View Full Version : Lots of Water Around HVAC Outside Unit
08-09-2007, 08:49 AM
In early September of 2006 we experienced an air conditioning outage. (Itís still sweltering on Labor Day in Alabama). We had a coolant leak. I believe that the repairman replaced the evaporator. However, during this cooling season there is a lot of water (condensation) all around the pad. The unit has a small pvc pipe connected on the side where the condensation used to drip, but that pipe now stays bone-dry. The bottom of the unit and pad remain wet - mold has started growing around it. I clean up the mold and fungus but it comes back in about a week. I'm worried about rust damage to the unit due to the standing water. Is this a problem? What should I do?
08-09-2007, 09:04 AM
The condensate drain is plugged and needs to be cleaned out. The thing is still wringing water out of the air, but instead of going down the drain, it is overflowing and coming out where you can see it now. Depends on how that line runs where and how you can clean it out. You might have to cut it and replace.
First place to look is the evaporator itself...underneath it is a pan with a hole for a drain that goes to the pvc pipe. See if it is clear there. You might be able to use a hose or an air compressor to try to clear the line, but you'd have to be there to evaluate whether that would be safe and would work.
08-09-2007, 09:11 AM
Thanks Jim. My neighbor suggested just running a wire hanger up the pvc pipe (condensate drain?). Does this seem right? Is there a chance of causing major damage and/or receiving a electrical shock?
08-09-2007, 09:34 AM
If this line terminates outside the house, and you have access to it, then get hold of a cannister snake and snake it out from there. If not, you'll have to use either a small snake or a cylinder of compressed air, N2, or CO2 from the inside.

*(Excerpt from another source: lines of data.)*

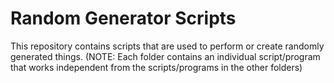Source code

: # Random Generator Scripts
This repository contains scripts that are used to perform or create randomly generated things. (NOTE: Each folder contains an individual script/program that works independent from the scripts/programs in the other folders)
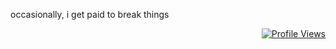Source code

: occasionally, i get paid to break things 

<div align="right">
    <a href="https://komarev.com/ghpvc/?username=garmir&style=flat-square">
        <img src="https://komarev.com/ghpvc/?username=garmir&style=flat-square" alt="Profile Views" />
    </a>
</div>






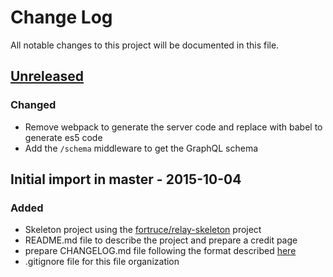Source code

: # Change Log
All notable changes to this project will be documented in this file.

## [Unreleased][unreleased]
### Changed
- Remove webpack to generate the server code and replace with babel to generate es5 code
- Add the `/schema` middleware to get the GraphQL schema


## Initial import in master - 2015-10-04
### Added
- Skeleton project using the [fortruce/relay-skeleton](https://github.com/fortruce/relay-skeleton) project
- README.md file to describe the project and prepare a credit page
- prepare CHANGELOG.md file following the format described [here](http://keepachangelog.com/)
- .gitignore file for this file organization

[unreleased]: https://github.com/pcarion/graphql-relay-authentication/compare/master...develop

Be careful if using compressed gas. Always hold onto the end of the hose when in use.
08-09-2007, 10:48 AM
The pipe could be clogged anywhere, and without being there, we have no way to know how long it is, how many turns it has, or if you could mess something up by snaking it or poking with a wire. If a wire or snake made it all the way in to the actual evaporator coil and you poked hard enough, you could cut a line or smash the cooling fins. If it is a long ways away from the outlet and you stuck a coat hanger up with no chance of hitting that area, then yes, it is safe. There aren't any electrical components in the evaporator, but there could be a sensor on them. The bigger risk is poking a hole in the evaporator if you are doing that blind from the outside, not getting electrocuted.

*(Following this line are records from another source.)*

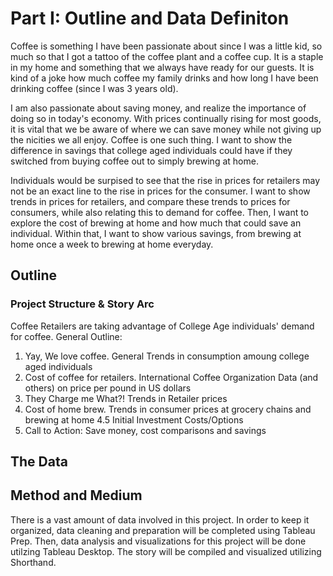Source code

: # Part I: Outline and Data Definiton
Coffee is something I have been passionate about since I was a little kid, so much so that I got a tattoo of the coffee plant and a coffee cup. It is a staple in my home and something that we always have ready for our guests. It is kind of a joke how much coffee my family drinks and how long I have been drinking coffee (since I was 3 years old). 

I am also passionate about saving money, and realize the importance of doing so in today's economy. With prices continually rising for most goods, it is vital that we be aware of where we can save money while not giving up the nicities we all enjoy. Coffee is one such thing. I want to show the difference in savings that college aged individuals could have if they switched from buying coffee out to simply brewing at home. 

Individuals would be surpised to see that the rise in prices for retailers may not be an exact line to the rise in prices for the consumer. I want to show trends in prices for retailers, and compare these trends to prices for consumers, while also relating this to demand for coffee. Then, I want to explore the cost of brewing at home and how much that could save an individual. Within that, I want to show various savings, from brewing at home once a week to brewing at home everyday. 

## Outline
### Project Structure & Story Arc
Coffee Retailers are taking advantage of College Age individuals' demand for coffee.
General Outline:

1. Yay, We love coffee. General Trends in consumption amoung college aged individuals
2. Cost of coffee for retailers. International Coffee Organization Data (and others) on price per pound in US dollars
3. They Charge me What?! Trends in Retailer prices
4. Cost of home brew. Trends in consumer prices at grocery chains and brewing at home
  4.5 Initial Investment Costs/Options
5. Call to Action: Save money, cost comparisons and savings 


## The Data

## Method and Medium
There is a vast amount of data involved in this project. In order to keep it organized, data cleaning and preparation will be completed using Tableau Prep. Then, data analysis and visualizations for this project will be done utilzing Tableau Desktop. The story will be compiled and visualized utilizing Shorthand.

Compressed gas from the outside would potentially splatter crud all over the inside of the unit...I wouldn't go there. The compressed gas could also shatter old, brittle pvc, so that's another reason to avoid that. From the inside to the outside, maybe. I had a similar problem and it ended up being a woody fungus growth. I was able to pull it out from the pan under the evaporator coils. I think you should start there, follow the pvc pipe to the outside. Depending on the unit, you can usually get access to the coils and the drain fairly easily, often by removing a single panel.
08-10-2007, 09:50 AM
Whether for PM or because of a clog, In the thousands of condensation lines I've either snaked or blown out (mostly in large apartment complexes) never has a line or an evaporator become damaged. The worst thing that occurs is that you occasionally get drenched by a tidal wave of filthy water.
So, pick an end and get going.
08-10-2007, 12:48 PM
PVC isn't rated for very much pressure, and after sitting in the sun, the uv damage can make it quite brittle. Use compressed air at your own risk.